Образность в данном примере концентрируется вокруг ключевой лексемы «design» (т. е. образа персидского коврика), противопоставленной другой ключевой лексеме «pattern». Обе лексемы поддержаны эпитетами, создающими контраст «intricate, beautiful design — the simplest pattern (but the most perfect) с одновременным эмоциональным и логическим усилением образности. Контраст этих лексем материализуется далее в противопоставлении двух полярных точек зрения главного персонажа: прожить жизнь в вечном поиске бессчетных и бессмысленных ярких событий или жить простой жизнью, наслаждаясь ею самой. Сомнения Филипа в решении этой дилеммы подчеркнуты риторическими вопросами, инверсией, лексическими повторами always (3 раза), метафорой to slip through fingers (2 раза) и сравнениями. Указанная конвергенция стилистических приемов служит средством актуализации когезии в развитии образа главного персонажа. Сравнение, помещенное в конце фрагмента, вносит эмоционально-оценочный компонент и служит индикатором уровня духовного развития образа на определенном этапе трансформации его личности, его новой ипостаси.
Отметим, что логическое завершение рассуждений Филипа Кэри не представляется нам окончательным: автор оставляет читателю место для сомнения, вводя модальный акцент might be. На данном этапе своей жизни Филип склонен считать, что можно вполне жить и простой жизнью и при этом быть счастливым, ибо теперь на основании постепенно сформировавшегося философского подхода к жизни Филип способен ощутить её высшую красоту, скрытую за внешней однообразностью.
Образ персидского коврика содержит в себе настолько высокую степень обобщения, что он может выступать как некая абстракция. Повторяясь на довольно большом массиве художественного пространства и являясь рекуррентным, этот образ выступает в качестве средства актуализации абстрактно-содержательной когезии и вследствие своих текстообразующих потенций обеспечивает на уровне лингвистики текста картину эволюционного развития главного персонажа. Более того, данный образ-символ активно участвует не только в эволюции образа главного персонажа, но и в развитии содержания всего текста романа. А это свидетельствует о том, что именно абстрактно-со-держательная когезия обладает наибольшим интегративным потенциалом, создавая единую смысловую архитектонику данного литературно-художественного произведения и одновременно обусловливая непрерывный развертывающийся в художественном времени и пространстве процесс поступательного развития главного персонажа. Следовательно, абстрактно-содержательная когезия, участвуя в интеграции текста и развитии образа главного персонажа, способна создавать некий пространственно-временной континуум, обеспечивая сюжетно-линейное построение всего текстового массива произведения.
Библиографический список
1. Арнольд И.В. Стилистика. Современный английский язык: учебник для вузов. М.: Флинта: Наука, 2004. 384 с.
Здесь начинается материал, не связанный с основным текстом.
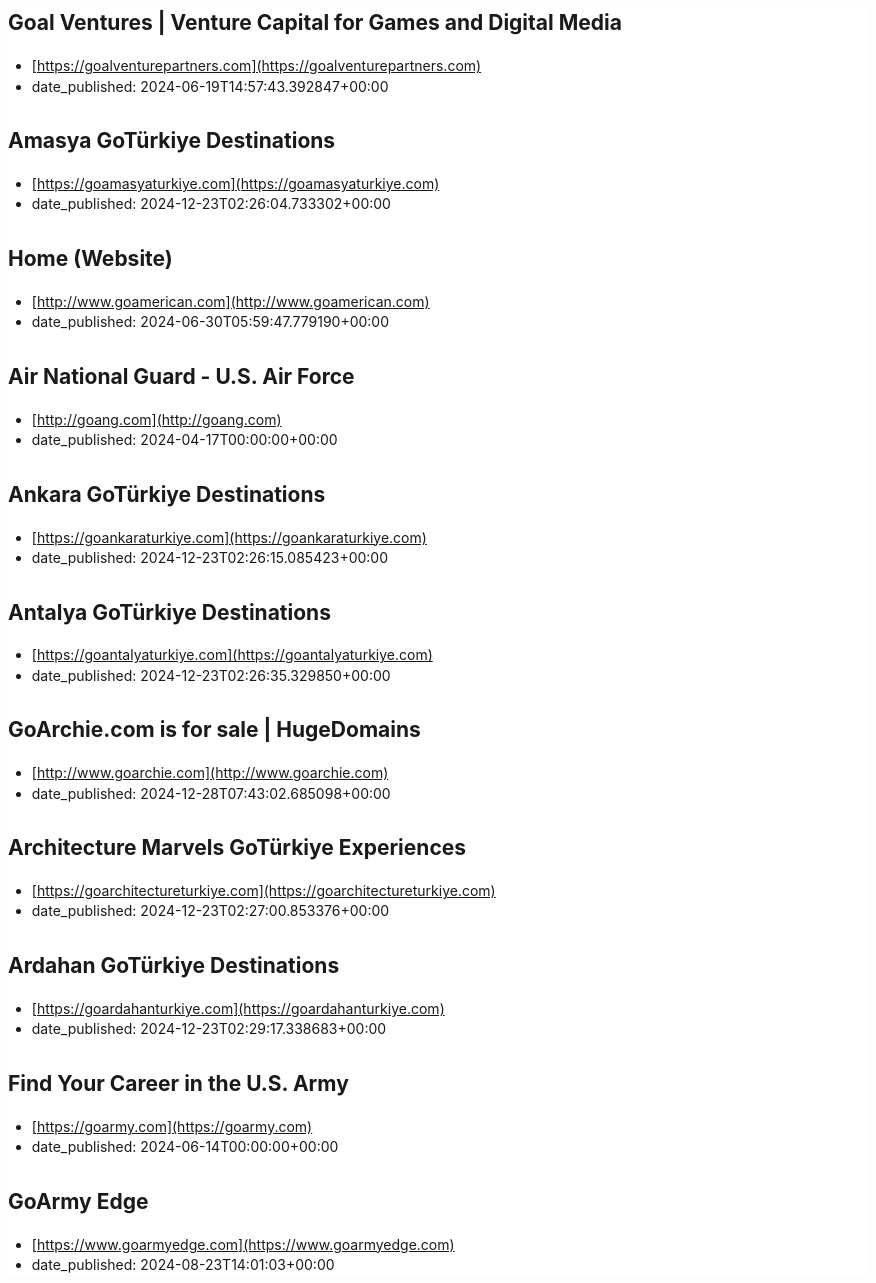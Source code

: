  ## Goal Ventures | Venture Capital for Games and Digital Media
 - [https://goalventurepartners.com](https://goalventurepartners.com)
 - date_published: 2024-06-19T14:57:43.392847+00:00

 ## Amasya GoTürkiye Destinations
 - [https://goamasyaturkiye.com](https://goamasyaturkiye.com)
 - date_published: 2024-12-23T02:26:04.733302+00:00

 ## Home (Website)
 - [http://www.goamerican.com](http://www.goamerican.com)
 - date_published: 2024-06-30T05:59:47.779190+00:00

 ## Air National Guard - U.S. Air Force
 - [http://goang.com](http://goang.com)
 - date_published: 2024-04-17T00:00:00+00:00

 ## Ankara GoTürkiye Destinations
 - [https://goankaraturkiye.com](https://goankaraturkiye.com)
 - date_published: 2024-12-23T02:26:15.085423+00:00

 ## Antalya GoTürkiye Destinations
 - [https://goantalyaturkiye.com](https://goantalyaturkiye.com)
 - date_published: 2024-12-23T02:26:35.329850+00:00

 ## GoArchie.com is for sale | HugeDomains
 - [http://www.goarchie.com](http://www.goarchie.com)
 - date_published: 2024-12-28T07:43:02.685098+00:00

 ## Architecture Marvels GoTürkiye Experiences
 - [https://goarchitectureturkiye.com](https://goarchitectureturkiye.com)
 - date_published: 2024-12-23T02:27:00.853376+00:00

 ## Ardahan GoTürkiye Destinations
 - [https://goardahanturkiye.com](https://goardahanturkiye.com)
 - date_published: 2024-12-23T02:29:17.338683+00:00

 ## Find Your Career in the U.S. Army
 - [https://goarmy.com](https://goarmy.com)
 - date_published: 2024-06-14T00:00:00+00:00

 ## GoArmy Edge
 - [https://www.goarmyedge.com](https://www.goarmyedge.com)
 - date_published: 2024-08-23T14:01:03+00:00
2. Атлас А.З. Цитата как одно из средств реализации категории подтекста в поэтическом тексте (на материале английского языка): автореф. дис. ... канд. филол. наук. JL, 1986. 16 с.
3. Калашников Э.В. Лингвистические особенности формирования протекции: дис. ... канд. филол. наук: 10.02.04. Иркутск 1997. 150 с.
4. Ладыгин Ю.А. К вопросу о семантике окказионального символа // Проблемы лингвистического анализа текста: сб. науч. тр. Иркутск, 1982. С. 96—99.
5. Maugham W. S. Of Human Bondage. London: Marshall Cavendish LTD, 1988. 607 p.